But by remaining seated, those in attendance are missing out in fulfilling a positive mitzvah; not a minhag, not a shminhag, but one of the 613 commandments, based on a verse in this week’s parsha – mipnei seivah takum, we are instructed to stand up for anyone who is considered old.
How old is old according to the Torah? Please don’t kill me – 70 years is old. According to Kabbalah, we are actually obligated to stand for anyone who is 60 years old. Meaning, any time you are seated and someone who is 70, or maybe even 60, walks by, if you are younger than that age, you are obligated to stand up.
In some societies, honoring those who are older is framed as self-serving. The great writer, Leo Tolstoy famously captured this message in his short story, the Wooden Bowl, in which a young boy watches as his father gets fed up with his own father whose frailty and shaking hands breaks numerous dishes. And so the boy’s father gives the old man a wooden bowl to eat out of. A few days later, the father sees the young boy making a wooden bowl of his own. The boy explains to his father that he’s making it for him – “Because one day, dad, you’ll be an old man and you’ll need his own wooden bowl.

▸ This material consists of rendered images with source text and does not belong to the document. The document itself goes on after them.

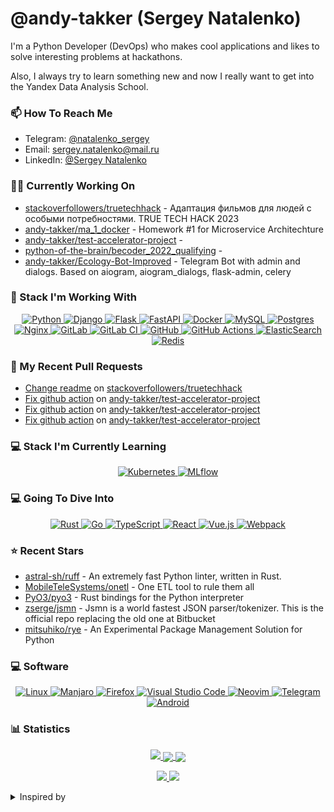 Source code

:# @andy-takker (Sergey Natalenko)

<p>
  I'm a Python Developer (DevOps) who makes cool applications
  and likes to solve interesting problems at hackathons.
</p>
<p>
 Also, I always try to learn something new and now I really
  want to get into the Yandex Data Analysis School.
</p>


### 📫 How To Reach Me  

- Telegram: [@natalenko_sergey](https://t.me/natalenko_sergey)
- Email: [sergey.natalenko@mail.ru](mailto:sergey.natalenko@mail.ru)
- LinkedIn: [@Sergey Natalenko](https://www.linkedin.com/in/sergey-natalenko)


### 👨‍🏭 Currently Working On
- [stackoverfollowers/truetechhack](https://github.com/stackoverfollowers/truetechhack) - Адаптация фильмов для людей с особыми потребностями. TRUE TECH HACK 2023
- [andy-takker/ma_1_docker](https://github.com/andy-takker/ma_1_docker) - Homework #1 for Microservice Architechture
- [andy-takker/test-accelerator-project](https://github.com/andy-takker/test-accelerator-project) - 
- [python-of-the-brain/becoder_2022_qualifying](https://github.com/python-of-the-brain/becoder_2022_qualifying) - 
- [andy-takker/Ecology-Bot-Improved](https://github.com/andy-takker/Ecology-Bot-Improved) - Telegram Bot with admin and dialogs. Based on aiogram, aiogram_dialogs, flask-admin, celery


### 💼 Stack I'm Working With

<a href="https://github.com/Ileriayo/markdown-badges">
  <p align="center">
    <img alt="Python" src="https://img.shields.io/badge/python-3670A0?style=for-the-badge&logo=python&logoColor=ffdd54"/>
    <img alt="Django" src="https://img.shields.io/badge/django-%23092E20.svg?style=for-the-badge&logo=django&logoColor=white"/>
    <img alt="Flask" src="https://img.shields.io/badge/flask-%23000.svg?style=for-the-badge&logo=flask&logoColor=white"/>
    <img alt="FastAPI" src="https://img.shields.io/badge/FastAPI-005571?style=for-the-badge&logo=fastapi"/>
    <img alt="Docker" src="https://img.shields.io/badge/docker-%230db7ed.svg?style=for-the-badge&logo=docker&logoColor=white"/>
    <img alt="MySQL" src="https://img.shields.io/badge/mysql-%2300f.svg?style=for-the-badge&logo=mysql&logoColor=white"/>
    <img alt="Postgres" src="https://img.shields.io/badge/postgres-%23316192.svg?style=for-the-badge&logo=postgresql&logoColor=white"/>
    <img alt="Nginx" src="https://img.shields.io/badge/nginx-%23009639.svg?style=for-the-badge&logo=nginx&logoColor=white"/>
    <img alt="GitLab" src="https://img.shields.io/badge/gitlab-%23181717.svg?style=for-the-badge&logo=gitlab&logoColor=white"/>
    <img alt="GitLab CI" src="https://img.shields.io/badge/GitLabCI-%23181717.svg?style=for-the-badge&logo=gitlab&logoColor=white"/>
    <img alt="GitHub" src="https://img.shields.io/badge/github-%23121011.svg?style=for-the-badge&logo=github&logoColor=white"/>
    <img alt="GitHub Actions" src="https://img.shields.io/badge/githubactions-%232671E5.svg?style=for-the-badge&logo=githubactions&logoColor=white"/>
    <img alt="ElasticSearch" src="https://img.shields.io/badge/-ElasticSearch-005571?style=for-the-badge&logo=elasticsearch"/>
    <img alt="Redis" src="https://img.shields.io/badge/redis-%23DD0031.svg?style=for-the-badge&logo=redis&logoColor=white"/>
  </p>
</a>


### 🔨 My Recent Pull Requests


- [Change readme](https://github.com/stackoverfollowers/truetechhack/pull/2) on [stackoverfollowers/truetechhack](https://github.com/stackoverfollowers/truetechhack)
- [Fix github action](https://github.com/andy-takker/test-accelerator-project/pull/10) on [andy-takker/test-accelerator-project](https://github.com/andy-takker/test-accelerator-project)
- [Fix github action](https://github.com/andy-takker/test-accelerator-project/pull/9) on [andy-takker/test-accelerator-project](https://github.com/andy-takker/test-accelerator-project)
- [Fix github action](https://github.com/andy-takker/test-accelerator-project/pull/8) on [andy-takker/test-accelerator-project](https://github.com/andy-takker/test-accelerator-project)


### 💻 Stack I'm Currently Learning

<a href="https://github.com/Ileriayo/markdown-badges">
  <p align="center">
    <img alt="Kubernetes" src="https://img.shields.io/badge/kubernetes-%23326ce5.svg?style=for-the-badge&logo=kubernetes&logoColor=white"/>
    <img alt="MLflow" src="https://img.shields.io/badge/MLflow-0193e1?style=for-the-badge&logo=MLflow&logoColor=white"/>
  </p>
</a>


### 💻 Going To Dive Into

<a href="https://github.com/Ileriayo/markdown-badges">
  <p align="center">
      <img alt="Rust" src="https://img.shields.io/badge/rust-%23000000.svg?style=for-the-badge&logo=rust&logoColor=white"/>
      <img alt="Go" src="https://img.shields.io/badge/go-%2300ADD8.svg?style=for-the-badge&logo=go&logoColor=white"/>
      <img alt="TypeScript" src="https://img.shields.io/badge/typescript-%23007ACC.svg?style=for-the-badge&logo=typescript&logoColor=white)"/>
      <img alt="React" src="https://img.shields.io/badge/react-%2320232a.svg?style=for-the-badge&logo=react&logoColor=%2361DAFB"/>
      <img alt="Vue.js" src="https://img.shields.io/badge/vuejs-%2335495e.svg?style=for-the-badge&logo=vuedotjs&logoColor=%234FC08D"/>
      <img alt="Webpack" src="https://img.shields.io/badge/webpack-%238DD6F9.svg?style=for-the-badge&logo=webpack&logoColor=black"/>
  </p>
</a>


### ⭐ Recent Stars


- [astral-sh/ruff](https://github.com/astral-sh/ruff) - An extremely fast Python linter, written in Rust.
- [MobileTeleSystems/onetl](https://github.com/MobileTeleSystems/onetl) - One ETL tool to rule them all
- [PyO3/pyo3](https://github.com/PyO3/pyo3) - Rust bindings for the Python interpreter
- [zserge/jsmn](https://github.com/zserge/jsmn) - Jsmn is a world fastest JSON parser/tokenizer. This is the official repo replacing the old one at Bitbucket
- [mitsuhiko/rye](https://github.com/mitsuhiko/rye) - An Experimental Package Management Solution for Python


### 💻 Software

<a href="https://github.com/Ileriayo/markdown-badges">
  <p align="center">
      <img alt="Linux" src="https://img.shields.io/badge/Linux-FCC624?style=for-the-badge&logo=linux&logoColor=black"/>
      <img alt="Manjaro" src="https://img.shields.io/badge/Manjaro-35BF5C?style=for-the-badge&logo=Manjaro&logoColor=white"/>
      <img alt="Firefox" src="https://img.shields.io/badge/Firefox-FF7139?style=for-the-badge&logo=Firefox-Browser&logoColor=white"/>
      <img alt="Visual Studio Code" src="https://img.shields.io/badge/Visual%20Studio%20Code-0078d7.svg?style=for-the-badge&logo=visual-studio-code&logoColor=white"/>
      <img alt="Neovim" src="https://img.shields.io/badge/NeoVim-%2357A143.svg?&style=for-the-badge&logo=neovim&logoColor=white"/>
      <img alt="Telegram" src="https://img.shields.io/badge/Telegram-2CA5E0?style=for-the-badge&logo=telegram&logoColor=white"/>
      <img alt="Android" src="https://img.shields.io/badge/Android-3DDC84?style=for-the-badge&logo=android&logoColor=white"/>
  </p>
</a>




### 📊 Statistics

<a href="https://github.com/vn7n24fzkq/github-profile-summary-cards">
    <p align="center">
        <img src="https://github-profile-summary-cards.vercel.app/api/cards/profile-details?username=andy-takker&theme=github">
        <img align="center" src="https://github-profile-summary-cards.vercel.app/api/cards/stats?username=andy-takker&theme=github">
        <img align="center" src="https://github-profile-summary-cards.vercel.app/api/cards/productive-time?username=andy-takker&theme=github"><br>
    </p>
</a>

<p align="center">
    <a href="https://wakatime.com/@andy_takker">
      <img src="https://wakatime.com/badge/user/6f883645-1817-438d-bdeb-6b4000dfc9a5.svg">
    </a>
    <a href="https://github.com/antonkomarev/github-profile-views-counter">
      <img src="https://komarev.com/ghpvc/?username=andy-takker&style=flat-square&label=Views"/>
    </a>
</p>

<details>
<summary>Inspired by</summary>
  <ul>
    <li><a href="https://github.com/dolfinus/dolfinus">@dolfinus</a> Github profile</li>
    <li><a href="https://github.com/maximousblk/maximousblk">@maximousblk</a> Github profile</li>
    <li><a href="https://github.com/coderjojo/creative-profile-readme">Awesome Developer Profile</a> repo</li>
    <li><a href="https://github.com/abhisheknaiidu/awesome-github-profile-readme">Awesome GitHub Profile README</a> repo</li>
    <li><a href="https://habr.com/ru/post/649363/">Creating a profile README file on GitHub</a> article</li>
  </ul>
</details>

In this depiction, honoring the elderly is simply a self-serving investment. I need to give my children an example of how they should treat me when I age.
Our Sages take a very different approach. Rashi, in this week’s parsha writes, and I quote: “What is deference? It is refraining from sitting in his place, and not interrupting his words.”
Rav Tzvi Hersh Weinreb explains this Rashi beautifully. “Not sitting in [an elderly person’s] seat means much more than just giving [an elderly man or woman] a seat on the bus. It means recognizing that the elderly person has his own seat, his own well-earned place in society, which you, the younger person, dare not usurp. It is more than just a gesture. It is an acknowledgement of the valued place the elder has in society, a place which is his and his alone.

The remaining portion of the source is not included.